Materials and Methods: A total of 618 urine samples, which comprised of first ten consecutive samples that were received in the microbiology laboratory daily from patients with suspected urinary tract infection, were included in the study. All uncentrifuged urine specimens were subjected to wet mount, gram's stain, and acridine orange stain microscopy and semi quantitative urine culture tests. Time taken and expenditure for each test per sample was calculated and compared.
Result: Sensitivity, specificity, PPV and NPV of all the screening tests were compared singly and in combination. Acridine orange and gram stain had the highest sensitivity while wet mount, wet mount+gram stain and wet mount+acridine orange stain showed similar sensitivities. Specificity was highest for wet mount+acridine orange followed by acridine orange, wet mount+gram stain, gram stain and wet mount. PPV was highest for wet mount+acridine orange followed by acridine orange, gram stain, wet mount+gram stain and wet mount. NPV was highest for acridine orange followed by wet mount+acridine orange, gram stain, wet mount+gram stain and wet mount. All the microscopic tests were significantly rapid and cost effective as compared to culture test.
Conclusion: Acridine orange stain is recommended as a single screening test as it is an accurate, rapid and inexpensive method to rule out UTI.
Keywords: Wet mount, Urine microscopy, Acridine orange stain, Urine culture
The term urinary tract infection encompasses a variety of clinical entities, including asymptomatic bacteriuria (ASB), cystitis, prostatitis, and pyelonephritis. Both symptomatic UTI and ASB connote the presence of bacteria in the urinary tract, usually accompanied by white blood cells and inflammatory cytokines in the urine. However, ASB occurs in the absence of symptoms attributable to the bacteria in the urinary tract and does not usually require treatment, while UTI has more typically been assumed to imply symptomatic disease that warrants antimicrobial therapy. Symptomatic UTI can be complicated or uncomplicated. Uncomplicated UTI refers to acute cystitis or pyelonephritis in nonpregnant outpatient women without anatomic abnormalities or instrumentation of the urinary tract and complicated UTI encompasses all other types of UTI.1 UTIs are the second most frequently occurring infections in the general population after upper respiratory tract infections.2 UTIs are the leading cause of gram negative sepsis in hospitalized patients and are the origin for about half of all nosocomial infections caused by urinary catheters.3 UTI is associated with considerable cost in terms of morbidity and economic and research expenditure.4
The most frequent cause of uncomplicated community acquired UTIs is Escherichia coli (E. coli) followed by Klebsiella spp., other Enterobacteriaceae, Staphylococcus saprophyticus, and enterococci.

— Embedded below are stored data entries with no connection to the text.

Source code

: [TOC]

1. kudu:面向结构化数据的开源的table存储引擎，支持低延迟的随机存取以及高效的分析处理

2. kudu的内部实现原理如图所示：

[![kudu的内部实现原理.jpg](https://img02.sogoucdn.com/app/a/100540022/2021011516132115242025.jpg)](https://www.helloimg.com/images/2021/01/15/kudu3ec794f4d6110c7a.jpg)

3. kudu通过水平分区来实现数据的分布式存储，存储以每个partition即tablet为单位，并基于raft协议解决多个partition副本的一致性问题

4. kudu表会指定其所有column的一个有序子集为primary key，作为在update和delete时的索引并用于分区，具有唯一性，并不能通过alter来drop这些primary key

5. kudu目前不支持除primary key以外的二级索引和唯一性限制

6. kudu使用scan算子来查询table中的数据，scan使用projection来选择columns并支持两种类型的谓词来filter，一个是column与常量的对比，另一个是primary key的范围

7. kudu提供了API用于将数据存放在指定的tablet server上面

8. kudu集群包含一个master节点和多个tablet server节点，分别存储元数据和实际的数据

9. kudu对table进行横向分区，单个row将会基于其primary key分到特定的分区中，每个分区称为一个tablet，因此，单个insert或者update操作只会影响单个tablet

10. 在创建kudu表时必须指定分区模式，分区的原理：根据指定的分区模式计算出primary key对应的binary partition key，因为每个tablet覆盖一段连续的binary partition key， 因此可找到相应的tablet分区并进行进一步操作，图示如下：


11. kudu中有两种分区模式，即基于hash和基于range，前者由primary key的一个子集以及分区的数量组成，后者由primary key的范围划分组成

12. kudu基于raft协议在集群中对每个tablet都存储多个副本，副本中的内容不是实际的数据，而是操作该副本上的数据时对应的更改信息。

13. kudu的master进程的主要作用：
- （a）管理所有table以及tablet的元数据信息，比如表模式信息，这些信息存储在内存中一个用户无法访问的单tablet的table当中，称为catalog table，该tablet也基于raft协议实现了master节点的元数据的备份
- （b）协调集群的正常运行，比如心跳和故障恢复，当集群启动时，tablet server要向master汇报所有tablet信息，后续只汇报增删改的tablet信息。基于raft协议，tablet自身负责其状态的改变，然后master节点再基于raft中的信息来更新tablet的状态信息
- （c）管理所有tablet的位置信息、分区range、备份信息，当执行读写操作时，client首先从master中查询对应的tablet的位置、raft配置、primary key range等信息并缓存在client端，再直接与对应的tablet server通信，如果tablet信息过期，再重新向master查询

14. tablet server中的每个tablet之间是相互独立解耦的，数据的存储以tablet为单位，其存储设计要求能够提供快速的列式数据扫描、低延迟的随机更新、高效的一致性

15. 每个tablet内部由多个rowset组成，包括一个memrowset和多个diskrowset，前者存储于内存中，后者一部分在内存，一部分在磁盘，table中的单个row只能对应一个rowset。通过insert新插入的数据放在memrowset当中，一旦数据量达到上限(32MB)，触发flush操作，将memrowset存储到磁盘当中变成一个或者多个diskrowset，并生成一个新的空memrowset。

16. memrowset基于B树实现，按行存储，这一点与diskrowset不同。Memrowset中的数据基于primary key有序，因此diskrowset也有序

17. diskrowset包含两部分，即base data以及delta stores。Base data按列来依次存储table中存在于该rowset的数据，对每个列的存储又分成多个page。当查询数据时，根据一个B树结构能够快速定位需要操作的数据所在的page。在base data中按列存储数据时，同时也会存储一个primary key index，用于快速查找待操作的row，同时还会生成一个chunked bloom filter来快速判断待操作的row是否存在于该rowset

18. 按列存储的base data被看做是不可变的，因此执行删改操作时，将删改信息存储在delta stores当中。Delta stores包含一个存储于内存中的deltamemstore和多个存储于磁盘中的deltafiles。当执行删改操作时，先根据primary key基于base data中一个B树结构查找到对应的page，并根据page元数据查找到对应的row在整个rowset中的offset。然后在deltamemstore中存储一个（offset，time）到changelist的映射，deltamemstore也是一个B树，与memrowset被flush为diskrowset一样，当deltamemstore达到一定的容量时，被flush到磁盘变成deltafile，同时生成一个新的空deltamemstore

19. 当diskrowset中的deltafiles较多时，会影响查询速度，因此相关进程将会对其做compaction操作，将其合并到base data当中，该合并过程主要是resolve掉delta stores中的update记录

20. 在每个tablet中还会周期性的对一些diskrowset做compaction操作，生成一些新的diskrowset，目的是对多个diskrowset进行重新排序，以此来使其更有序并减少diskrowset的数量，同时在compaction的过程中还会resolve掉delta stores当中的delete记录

In complicated UTIs, the relative frequency of infection caused by Proteus, Pseudomonas, Klebsiella, and Enterobacter spp, increases. Hospitalized patients are most likely to be infected by E.coli, Klebsiella spp., Proteus spp., staphylococci, other Enterobacteriaceae, Pseudomonas aeruginosa, enterococci, and Candida spp.3 Since the last two to three decades UTIs due to multidrug resistant uropathogens have caused a growing concern worldwide. 5
Evaluation of suspected UTI includes history, physical examination and laboratory investigations. Urine culture and urine analysis for presence of pus cells and bacteria are important in the adequate management of UTI.6 Gold standard for diagnosis of UTI is quantitative urine culture for specific bacteria. However, this procedure is costly, and takes at least 24 hours; whereas an ideal test should be cheap, quick and should require only limited technical skill.7 Several rapid screening tests are used commonly to make a presumptive diagnosis of UTI, like dipstick biochemical analysis of urine for nitrites or leukocyte esterase (LE), catalase test, glucose oxidase test, automated assays and microscopic examination of urine for white blood cells by wet mount or for bacteria by Gram’s stain.8
Rapid diagnostic tests can rule out negative samples, are economical, save valuable time and thus are useful in high-end laboratories. Screening is also required in special circumstances where it is difficult to identify UTI on the basis of clinical criteria alone but where early diagnosis and prevention of complications affords significant benefit (e.g. children, and post renal transplant patients).9 As one diagnostic test is not reliable for confirmation of UTI, so researchers consider a combination of tests as the best choice for clinical decision making.7
The advantages to urine microscopy are that leukocytes, leukocyte casts, and other cellular elements are observed directly.10 Gram’s stain has added advantage of guiding the antibiotic therapy by observing the morphology and staining properties of the organisms. However, clinician should consider local sensitivity patterns of the possible pathogen.11 Acridine orange staining has also been evaluated as a microscopic bacteriuria screen as it is more sensitive and rapid method than Gram’s staining. 12
In the present study, we evaluated the accuracy, cost and turnaround time of wet mount, gram stain and acridine orange stain microscopy of quantitative unspun urine for screening of urine samples keeping semiquantitive urine culture as the gold standard for diagnosis of UTI. We further compared combination of wet mount and Gram’s stain and wet mount and acridine orange stain with culture for the same parameters.
MATERIALS AND METHODS
This prospective study was carried out in a tertiary care hospital from December 2015 to March 2016. The first ten consecutive urine samples that were received in the microbiology laboratory daily from patients with suspected urinary tract infection were included in the study. These comprised clean catch mid-stream, catheterized and suprapubic urine samples received in sterile containers.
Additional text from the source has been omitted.